Conservative lawmakers in the House have subpoenaed the Justice Department for documents in the course of an investigation into what Republicans say is potential abuse and criminality at the department during the 2016 presidential race.
{mosads}Democrats have described the probe, led by House Judiciary Committee Chairman Bob Goodlatte (R-Va.) and House Oversight and Government Reform Committee Chairman Trey Gowdy (R-S.C.), as a partisan distraction aimed at muddying the waters around special counsel Robert Mueller’s investigation into President Trump’s campaign and Russia.
Specifically, GOP lawmakers want to see a tranche of more than a million documents examined by Justice Department Inspector General Michael Horowitz, who is conducting a parallel probe into decision-making during the 2016 race.
FBI Director Christopher Wray recently announced the bureau was doubling the number of personnel working to respond to the document requests, to 54 staffers working in two shifts from 8 a.m. to midnight. Lawmakers have received about 3,000 documents so far.
The tweet, sent out the morning after Easter, is the latest salvo in Trump’s ongoing criticism of the Department of Justice. He has previously tweeted that the reputation of the FBI is “in tatters.”
It comes just days after Attorney General Jeff Sessions informed lawmakers that, for now, he will not be ceding to Republican demands for a second special counsel to investigate a swath of allegations related to the department’s conduct during the presidential race.

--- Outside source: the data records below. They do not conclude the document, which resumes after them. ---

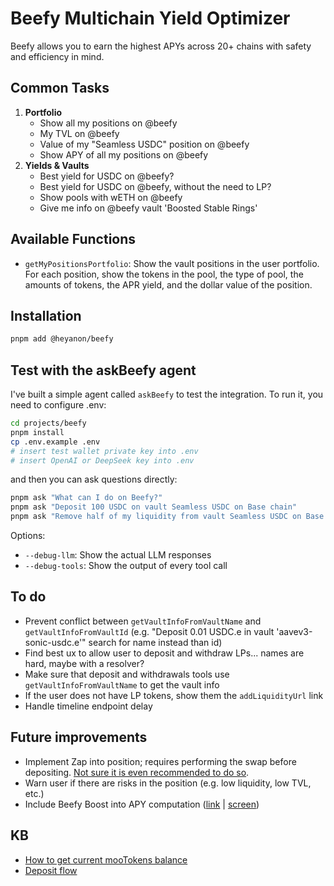 # Beefy Multichain Yield Optimizer

Beefy allows you to earn the highest APYs across 20+ chains with safety and efficiency in mind.

## Common Tasks

1. **Portfolio**
    - Show all my positions on @beefy
    - My TVL on @beefy
    - Value of my "Seamless USDC" position on @beefy
    - Show APY of all my positions on @beefy
2. **Yields & Vaults**
    - Best yield for USDC on @beefy?
    - Best yield for USDC on @beefy, without the need to LP?
    - Show pools with wETH on @beefy
    - Give me info on @beefy vault 'Boosted Stable Rings'

## Available Functions

- `getMyPositionsPortfolio`: Show the vault positions in the user portfolio. For each position, show the tokens in the pool, the type of pool, the amounts of tokens, the APR yield, and the dollar value of the position.

## Installation

```bash
pnpm add @heyanon/beefy
```

## Test with the askBeefy agent

I've built a simple agent called `askBeefy` to test the integration. To run it, you need to configure .env:

```bash
cd projects/beefy
pnpm install
cp .env.example .env
# insert test wallet private key into .env
# insert OpenAI or DeepSeek key into .env
```

and then you can ask questions directly:

```bash
pnpm ask "What can I do on Beefy?"
pnpm ask "Deposit 100 USDC on vault Seamless USDC on Base chain"
pnpm ask "Remove half of my liquidity from vault Seamless USDC on Base chain"
```

Options:

- `--debug-llm`: Show the actual LLM responses
- `--debug-tools`: Show the output of every tool call

## To do

- Prevent conflict between `getVaultInfoFromVaultName` and `getVaultInfoFromVaultId` (e.g. "Deposit 0.01 USDC.e in vault 'aavev3-sonic-usdc.e'" search for name instead than id)
- Find best ux to allow user to deposit and withdraw LPs... names are hard, maybe with a resolver?
- Make sure that deposit and withdrawals tools use `getVaultInfoFromVaultName` to get the vault info
- If the user does not have LP tokens, show them the `addLiquidityUrl` link
- Handle timeline endpoint delay

## Future improvements

- Implement Zap into position; requires performing the swap before depositing. [Not sure it is even recommended to do so](https://discord.com/channels/755231190134554696/758368074968858645/1304065221916098610).
- Warn user if there are risks in the position (e.g. low liquidity, low TVL, etc.)
- Include Beefy Boost into APY computation ([link](https://app.beefy.com/vault/beetsv3-sonic-beefyusdce-scusd) | [screen](https://d.pr/i/5NPz9B))

## KB

- [How to get current mooTokens balance](https://discord.com/channels/755231190134554696/758368074968858645/1304062150913949747)
- [Deposit flow](https://discord.com/channels/755231190134554696/758368074968858645/1305213585286500352)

Trump’s attacks on the Justice Department have made even some Republican lawmakers on Capitol Hill uncomfortable. Gowdy called the president’s rhetoric “not helpful” in a recent interview with The Hill.
But Republicans believe there is evidence that bias crept into decisions made in both the investigation into former Secretary of State Hillary Clinton’s use of a private email server and the counterintelligence probe into possible ties between the Trump campaign and Russia.

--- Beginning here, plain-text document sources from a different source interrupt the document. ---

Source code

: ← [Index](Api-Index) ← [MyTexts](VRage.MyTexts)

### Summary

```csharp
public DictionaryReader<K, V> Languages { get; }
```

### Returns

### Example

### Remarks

They point to a series of text messages between two FBI employees who worked in some capacity on both probes as evidence of anti-Trump bias within the department. The messages were critical of Trump and other political figures during the campaign.
House conservatives celebrated the recommendation by an internal FBI department that handles personnel matters that Deputy Director Andrew McCabe, a longtime GOP target, be dismissed for allegedly misleading investigators.
And lawmakers have also raised alarm bells about allegations of surveillance abuse raised by a controversial memo authored by staff for House Intelligence Committee Chairman Devin Nunes (R-Calif.).
“What would be most helpful would be say is, it is the world’s premier law enforcement agency, it’s had a rough 18 months, [but] we’re gonna get to the bottom factually,” Gowdy said.
Horowitz is expected to issue a report on his investigation into the matter this month.